Cross-Document messaging

Web browsers for security and privacy reasons, prevent documents different domain from affecting each other, that is cross-site scripting is disallowed. Messaging system allows documents to communicate with each other regardless of their source domain, in a way designed to enable cross-site scripting attacks.



Browser history management

Manipulate the browser history via script. Include a way to add entries to the browser history to visibility change the URL in the browser location bar (without refresh) and an event that when those entries are removed from the stack by user pressing the browse back button.



MIME type and protocol handler registration

An internet media type is a standard identifier used on the internet to include the type of data that a file contains.


Microdata

To allow generic svripts ti provide services thr are customized to that page.



Webstorage

Used to store  name value pairs on the client side.



WebRTC
The RTC in WebRTC stands for Real-Time Communications, technology that enables audio/video streaming and data sharing between browser clients (peers). As a set of standards, WebRTC provides any browser with the ability to share application data and perform teleconferencing peer to peer, without the need to install plug-ins or third-party software. 



Web workers

Dedicated Web Workers provide a simple means for web content to run scripts in background threads. Once created, a worker can send messages to the spawning task by posting messages to an event handler specified by the creator.



Notification

The Notification object is used to configure and display desktop notifications to the user.




Some related technologies, which are not part of either the W3C HTML5 or the WHATWG HTML specification, are as follows.


Geolocation : Geographical Location information for a client side device.


Web SQL Database: Web SQL Database is a web page API for storing data in databases that can be queried using a variant of SQL.

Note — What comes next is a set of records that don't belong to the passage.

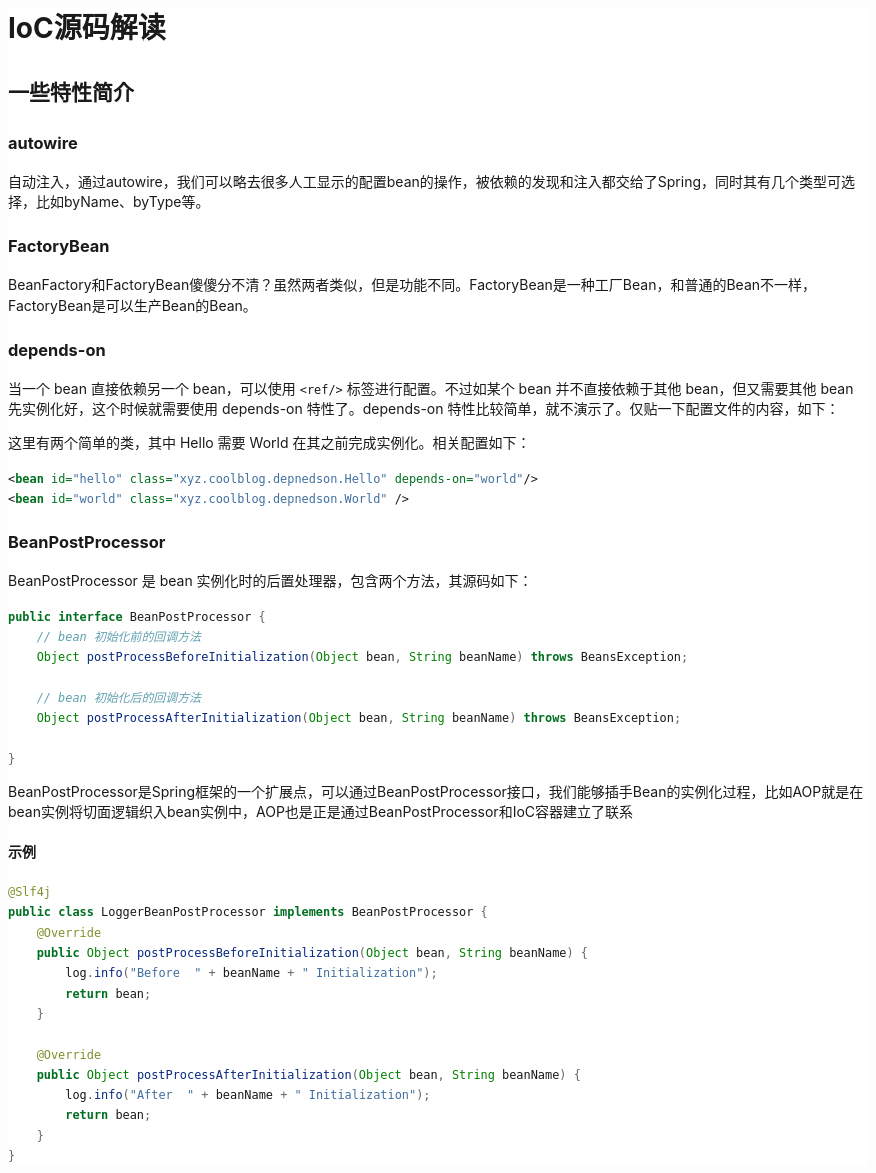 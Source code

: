 # IoC源码解读

## 一些特性简介

### autowire

自动注入，通过autowire，我们可以略去很多人工显示的配置bean的操作，被依赖的发现和注入都交给了Spring，同时其有几个类型可选择，比如byName、byType等。

### FactoryBean

BeanFactory和FactoryBean傻傻分不清？虽然两者类似，但是功能不同。FactoryBean是一种工厂Bean，和普通的Bean不一样，FactoryBean是可以生产Bean的Bean。

### depends-on

当一个 bean 直接依赖另一个 bean，可以使用 `<ref/>` 标签进行配置。不过如某个 bean 并不直接依赖于其他 bean，但又需要其他 bean 先实例化好，这个时候就需要使用 depends-on 特性了。depends-on 特性比较简单，就不演示了。仅贴一下配置文件的内容，如下：

这里有两个简单的类，其中 Hello 需要 World 在其之前完成实例化。相关配置如下：

```xml
<bean id="hello" class="xyz.coolblog.depnedson.Hello" depends-on="world"/>
<bean id="world" class="xyz.coolblog.depnedson.World" />
```

### BeanPostProcessor

BeanPostProcessor 是 bean 实例化时的后置处理器，包含两个方法，其源码如下：

```java
public interface BeanPostProcessor {
    // bean 初始化前的回调方法
    Object postProcessBeforeInitialization(Object bean, String beanName) throws BeansException;

    // bean 初始化后的回调方法    
    Object postProcessAfterInitialization(Object bean, String beanName) throws BeansException;

}
```

BeanPostProcessor是Spring框架的一个扩展点，可以通过BeanPostProcessor接口，我们能够插手Bean的实例化过程，比如AOP就是在bean实例将切面逻辑织入bean实例中，AOP也是正是通过BeanPostProcessor和IoC容器建立了联系

#### 示例

```java
@Slf4j
public class LoggerBeanPostProcessor implements BeanPostProcessor {
    @Override
    public Object postProcessBeforeInitialization(Object bean, String beanName) {
        log.info("Before  " + beanName + " Initialization");
        return bean;
    }

    @Override
    public Object postProcessAfterInitialization(Object bean, String beanName) {
        log.info("After  " + beanName + " Initialization");
        return bean;
    }
}


```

The Indexed Database API: The Indexed Database API, or Indexed DB (formerly WebSimpleDB), is a proposed web browser standard interface for a local database of records holding simple values and hierarchical objects.


HTML5 File API: HTML5 File API aspect provides an API for representing file objects in web applications and programmatic selection and accessing their data. In addition, this specification defines objects to be used within threaded web applications for the synchronous reading of files.


Directories and System: This API is intended to satisfy client-side-storage use cases not well served by databases.


File Writer: an API for writing to files from web applications.


Web Audio API : A high-level JavaScript API for processing and synthesizing audio in web applications.


Error handling : HTML5 is designed so that old browsers can safely ignore new HTML5 constructs.
Popularity


According to a report released on 30 September 2011, 34 of the world's top 100 Web sites were using HTML5 – the adoption led by search engines and social networks. Another report released in August 2013 has shown that 153 of the Fortune 500 U.S. companies already implemented HTML5 on their corporate websites.